It is a particular skill in farm girls’ education to teach maturing girls ambition as a threshold to lust. The landlord’s daughter is familiar with the servants and treats them as equals. And yet both sides remain conscious of the difference between them, which they image to be bigger than it is. [ . . . ] If the landlord’s daughter does not stand to inherit the farm and if her honor is somehow compromised, she may not expect to be courted according to her wishes and station, despite all the immorality, for the men are not just prudish but also delicate. This is a major inhibitor and it proves that moral motives may be very powerful if the people’s mindset is favorable to them.
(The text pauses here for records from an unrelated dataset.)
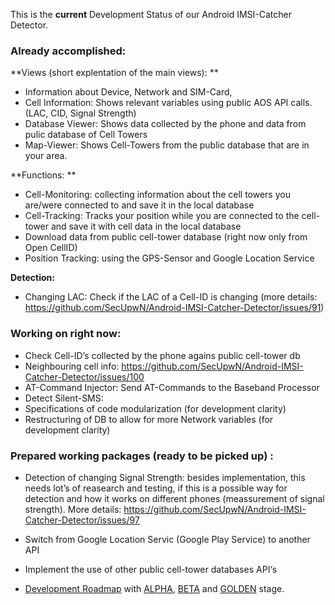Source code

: This is the **current** Development Status of our Android IMSI-Catcher Detector.

### Already accomplished:
**Views (short explentation of the main views): **
* Information about Device, Network and SIM-Card, 
* Cell Information: Shows relevant variables using public AOS API calls. 
  (LAC, CID, Signal Strength)
* Database Viewer: Shows data collected by the phone and data from pulic database of Cell Towers
* Map-Viewer: Shows Cell-Towers from the public database that are in your area.


**Functions: **
* Cell-Monitoring: collecting information about the cell towers you are/were  connected to and save it in the local database
* Cell-Tracking: Tracks your position while you are connected to the cell-tower and save it with cell data in the local database
* Download data from public cell-tower database (right now only from Open CellID)
* Position Tracking: using the GPS-Sensor and Google Location Service


**Detection:**
* Changing LAC: Check if the LAC of a Cell-ID is changing (more details: https://github.com/SecUpwN/Android-IMSI-Catcher-Detector/issues/91)


### Working on right now:
* Check Cell-ID’s collected by the phone agains public cell-tower db
* Neighbouring cell info: https://github.com/SecUpwN/Android-IMSI-Catcher-Detector/issues/100
* AT-Command Injector: Send AT-Commands to the Baseband Processor
* Detect Silent-SMS: 
* Specifications of code modularization (for development clarity)
* Restructuring of DB to allow for more Network variables (for development clarity)

### Prepared working packages (ready to be picked up) :
* Detection of changing Signal Strength: besides implementation, this needs lot’s of reasearch and testing, if this is a possible way for detection and how it works on different phones (meassurement of signal strength). More details: https://github.com/SecUpwN/Android-IMSI-Catcher-Detector/issues/97
* Switch from Google Location Servic (Google Play Service) to another API
* Implement the use of other public cell-tower databases API‘s


* [Development Roadmap](https://github.com/SecUpwN/Android-IMSI-Catcher-Detector#development-roadmap) with [ALPHA](https://github.com/SecUpwN/Android-IMSI-Catcher-Detector#alpha-stage), [BETA](https://github.com/SecUpwN/Android-IMSI-Catcher-Detector#beta-stage) and [GOLDEN](https://github.com/SecUpwN/Android-IMSI-Catcher-Detector#golden-stage) stage.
If a dishonored tenant’s daughter happens to have some means, however, or if the deflowered landlord’s daughter stands to inherit the farm, one is not too strict about these things.



Source: Johann Mortiz Schwager, “Über den Ravensberger Bauern” [“On the Ravensburg Peasant”], Westphälisches Magazin zur Geographie, Historie und Statistik [Westphalian Magazine for Geography, History, and Statistics]. Edited by P.F. Weddigen. Volume 2 (1786), Issue 5, pp. 55-58.

Reprinted in Jürgen Schlumbohm, ed., Kinderstuben, Wie Kinder zu Bauern, Bürgern, Aristokraten wurden 1700-1850 [Upbringing, How Children Became Farmers, Middle-Class Citizens, and Aristocrats 1700-1850]. München: Deutscher Taschenbuch Verlag, 1983, pp. 78-81.